Jess dela Merced, Bay Area native and one of Filmmaker Magazine’s “25 New Faces of Independent Film,” is on the move. Speaking over the phone last week, it became apparent this wasn’t just a figure of speech. Dela Merced was literally on the move, driving through the streets of Los Angeles as we talked.
There simply isn’t time to slow down -- she’s in preproduction on her first feature-length film, Chickenshit, for which she just just received a $25,000 “packaging” grant from the San Francisco Film Society and Kenneth Rainin Foundation.
“We’re hoping to shoot next summer,” dela Merced says. “We’re just getting the script ready and trying to find the right collaborators and financing.”
Part of what’s drawing support to dela Merced’s newest project is her award-winning work in short films. Her graduate thesis film from NYU, Hypebeasts -- now available online courtesy of Film School Shorts -- skillfully balances the youthful excitement with simmering racial tension as two Filipino-American siblings and their Korean-American friend join a line of die-hard sneaker fans. When that tension explodes into a riotous mob, dela Merced (who also stars in the short) spares no one from either physical violence or the shaky remorse that follows.

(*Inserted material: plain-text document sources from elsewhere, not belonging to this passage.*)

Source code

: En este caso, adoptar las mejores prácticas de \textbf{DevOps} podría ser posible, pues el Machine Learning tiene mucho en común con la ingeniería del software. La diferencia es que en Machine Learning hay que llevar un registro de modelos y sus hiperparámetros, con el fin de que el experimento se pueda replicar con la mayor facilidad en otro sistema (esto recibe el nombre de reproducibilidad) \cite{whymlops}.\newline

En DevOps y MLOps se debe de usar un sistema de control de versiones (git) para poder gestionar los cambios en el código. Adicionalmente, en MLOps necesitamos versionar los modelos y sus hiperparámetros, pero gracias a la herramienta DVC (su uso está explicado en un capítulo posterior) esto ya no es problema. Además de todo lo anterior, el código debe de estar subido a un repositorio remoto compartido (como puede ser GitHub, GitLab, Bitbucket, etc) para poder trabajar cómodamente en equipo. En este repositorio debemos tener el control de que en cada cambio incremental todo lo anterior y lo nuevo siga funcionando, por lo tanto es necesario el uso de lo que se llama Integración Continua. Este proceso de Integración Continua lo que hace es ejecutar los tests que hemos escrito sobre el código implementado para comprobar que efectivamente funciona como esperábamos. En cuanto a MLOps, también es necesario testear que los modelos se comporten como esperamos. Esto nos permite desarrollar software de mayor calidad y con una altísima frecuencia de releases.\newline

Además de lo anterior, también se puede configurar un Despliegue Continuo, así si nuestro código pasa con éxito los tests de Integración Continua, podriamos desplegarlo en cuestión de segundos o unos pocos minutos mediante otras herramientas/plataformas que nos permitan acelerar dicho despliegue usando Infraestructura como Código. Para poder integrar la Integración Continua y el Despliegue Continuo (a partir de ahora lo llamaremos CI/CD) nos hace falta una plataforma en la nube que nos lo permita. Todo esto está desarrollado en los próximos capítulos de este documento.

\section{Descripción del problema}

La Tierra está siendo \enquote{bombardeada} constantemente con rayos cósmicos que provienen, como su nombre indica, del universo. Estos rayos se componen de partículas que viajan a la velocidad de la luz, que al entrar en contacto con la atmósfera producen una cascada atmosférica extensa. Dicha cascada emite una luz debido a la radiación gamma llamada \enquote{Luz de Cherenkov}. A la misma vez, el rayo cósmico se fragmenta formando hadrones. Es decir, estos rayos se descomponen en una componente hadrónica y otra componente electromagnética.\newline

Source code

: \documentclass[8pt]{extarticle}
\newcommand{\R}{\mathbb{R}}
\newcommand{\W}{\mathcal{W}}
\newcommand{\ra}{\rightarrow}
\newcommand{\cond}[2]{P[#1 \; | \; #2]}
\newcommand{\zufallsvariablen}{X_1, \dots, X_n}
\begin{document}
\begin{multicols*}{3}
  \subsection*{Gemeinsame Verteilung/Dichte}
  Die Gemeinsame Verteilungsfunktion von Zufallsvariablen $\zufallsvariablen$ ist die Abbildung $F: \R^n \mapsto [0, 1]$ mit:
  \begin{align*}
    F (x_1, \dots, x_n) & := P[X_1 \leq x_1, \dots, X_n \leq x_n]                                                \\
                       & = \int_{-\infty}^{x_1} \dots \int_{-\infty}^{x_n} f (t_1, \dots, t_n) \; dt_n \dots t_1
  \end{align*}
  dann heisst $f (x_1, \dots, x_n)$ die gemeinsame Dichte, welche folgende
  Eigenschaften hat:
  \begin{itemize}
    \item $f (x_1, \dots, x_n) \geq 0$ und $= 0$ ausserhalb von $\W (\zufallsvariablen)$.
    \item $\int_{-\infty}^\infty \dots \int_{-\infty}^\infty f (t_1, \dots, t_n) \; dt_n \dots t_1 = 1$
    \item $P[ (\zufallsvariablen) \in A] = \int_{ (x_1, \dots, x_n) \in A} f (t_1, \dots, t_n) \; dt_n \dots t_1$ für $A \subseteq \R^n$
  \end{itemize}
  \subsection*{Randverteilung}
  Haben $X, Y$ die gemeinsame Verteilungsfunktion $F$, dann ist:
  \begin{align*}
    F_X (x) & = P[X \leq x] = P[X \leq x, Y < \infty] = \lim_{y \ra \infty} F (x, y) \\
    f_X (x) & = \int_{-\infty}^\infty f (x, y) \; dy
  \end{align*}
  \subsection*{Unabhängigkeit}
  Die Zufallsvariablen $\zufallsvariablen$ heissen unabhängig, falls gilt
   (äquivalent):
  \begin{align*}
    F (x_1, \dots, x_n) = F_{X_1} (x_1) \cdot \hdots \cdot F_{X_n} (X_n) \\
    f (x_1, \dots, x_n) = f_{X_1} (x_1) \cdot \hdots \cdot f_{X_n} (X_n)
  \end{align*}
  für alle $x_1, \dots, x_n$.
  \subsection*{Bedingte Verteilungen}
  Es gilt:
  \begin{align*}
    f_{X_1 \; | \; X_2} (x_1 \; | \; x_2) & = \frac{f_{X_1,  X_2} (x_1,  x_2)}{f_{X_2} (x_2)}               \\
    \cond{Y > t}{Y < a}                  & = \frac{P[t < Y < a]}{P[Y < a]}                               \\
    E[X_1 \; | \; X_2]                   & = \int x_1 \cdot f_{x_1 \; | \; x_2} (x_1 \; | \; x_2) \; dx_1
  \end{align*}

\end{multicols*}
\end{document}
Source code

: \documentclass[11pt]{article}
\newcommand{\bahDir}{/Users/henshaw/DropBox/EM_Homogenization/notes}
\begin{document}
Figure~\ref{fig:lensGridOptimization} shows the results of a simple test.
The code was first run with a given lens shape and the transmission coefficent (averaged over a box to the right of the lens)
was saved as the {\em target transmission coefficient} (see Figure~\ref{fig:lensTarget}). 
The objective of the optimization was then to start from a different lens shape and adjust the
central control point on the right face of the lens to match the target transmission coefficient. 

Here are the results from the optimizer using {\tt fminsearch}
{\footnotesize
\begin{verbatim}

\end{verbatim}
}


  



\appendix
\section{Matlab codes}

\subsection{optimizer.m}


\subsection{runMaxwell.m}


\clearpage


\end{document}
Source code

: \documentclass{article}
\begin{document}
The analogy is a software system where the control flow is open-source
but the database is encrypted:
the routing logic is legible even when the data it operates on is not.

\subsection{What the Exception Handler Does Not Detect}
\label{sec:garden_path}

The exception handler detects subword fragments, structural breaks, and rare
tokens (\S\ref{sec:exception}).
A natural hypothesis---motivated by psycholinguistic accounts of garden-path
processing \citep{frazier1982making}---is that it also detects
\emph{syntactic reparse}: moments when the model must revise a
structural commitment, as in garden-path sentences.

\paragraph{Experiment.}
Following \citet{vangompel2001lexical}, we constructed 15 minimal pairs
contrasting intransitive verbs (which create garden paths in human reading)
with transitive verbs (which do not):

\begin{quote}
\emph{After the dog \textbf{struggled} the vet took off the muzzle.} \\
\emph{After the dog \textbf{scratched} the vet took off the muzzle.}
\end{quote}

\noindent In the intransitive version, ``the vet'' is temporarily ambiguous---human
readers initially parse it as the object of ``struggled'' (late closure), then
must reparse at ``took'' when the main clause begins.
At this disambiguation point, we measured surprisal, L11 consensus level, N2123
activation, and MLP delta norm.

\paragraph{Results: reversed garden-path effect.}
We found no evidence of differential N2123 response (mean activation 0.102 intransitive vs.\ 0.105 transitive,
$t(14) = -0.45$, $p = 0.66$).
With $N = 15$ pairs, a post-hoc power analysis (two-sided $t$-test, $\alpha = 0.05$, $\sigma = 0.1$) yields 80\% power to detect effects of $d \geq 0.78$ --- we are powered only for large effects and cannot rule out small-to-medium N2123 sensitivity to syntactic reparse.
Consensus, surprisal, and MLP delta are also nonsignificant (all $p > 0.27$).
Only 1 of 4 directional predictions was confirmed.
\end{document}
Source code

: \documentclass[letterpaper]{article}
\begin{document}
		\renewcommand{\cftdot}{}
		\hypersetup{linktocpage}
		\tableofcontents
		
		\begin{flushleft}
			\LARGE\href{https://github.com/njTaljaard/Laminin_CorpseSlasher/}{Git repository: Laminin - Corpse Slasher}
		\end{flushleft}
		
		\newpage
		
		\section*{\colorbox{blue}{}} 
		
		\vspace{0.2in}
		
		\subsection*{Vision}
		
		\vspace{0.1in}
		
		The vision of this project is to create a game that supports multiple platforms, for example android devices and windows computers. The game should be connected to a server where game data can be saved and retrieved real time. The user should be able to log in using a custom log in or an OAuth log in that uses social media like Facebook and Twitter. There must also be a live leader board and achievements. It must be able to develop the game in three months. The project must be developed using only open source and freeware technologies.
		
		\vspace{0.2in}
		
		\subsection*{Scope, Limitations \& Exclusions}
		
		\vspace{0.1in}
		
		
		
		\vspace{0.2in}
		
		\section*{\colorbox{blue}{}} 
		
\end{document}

Hypebeasts is inspired in part by a racist incident at a Chik-fil-A near UC Irvine, where dela Merced went to college. When the fast food joint provided receipts to two Asian students, the customers were identified as “Ching” and “Chong,” despite never being asked for their names.
“I had never been affected by any racist event ever,” dela Merced says. “It shocked me so much that that could happen in such a safe space.” She was long gone from Irvine by the time the Chick-fil-A story broke in 2011, but it stuck with her.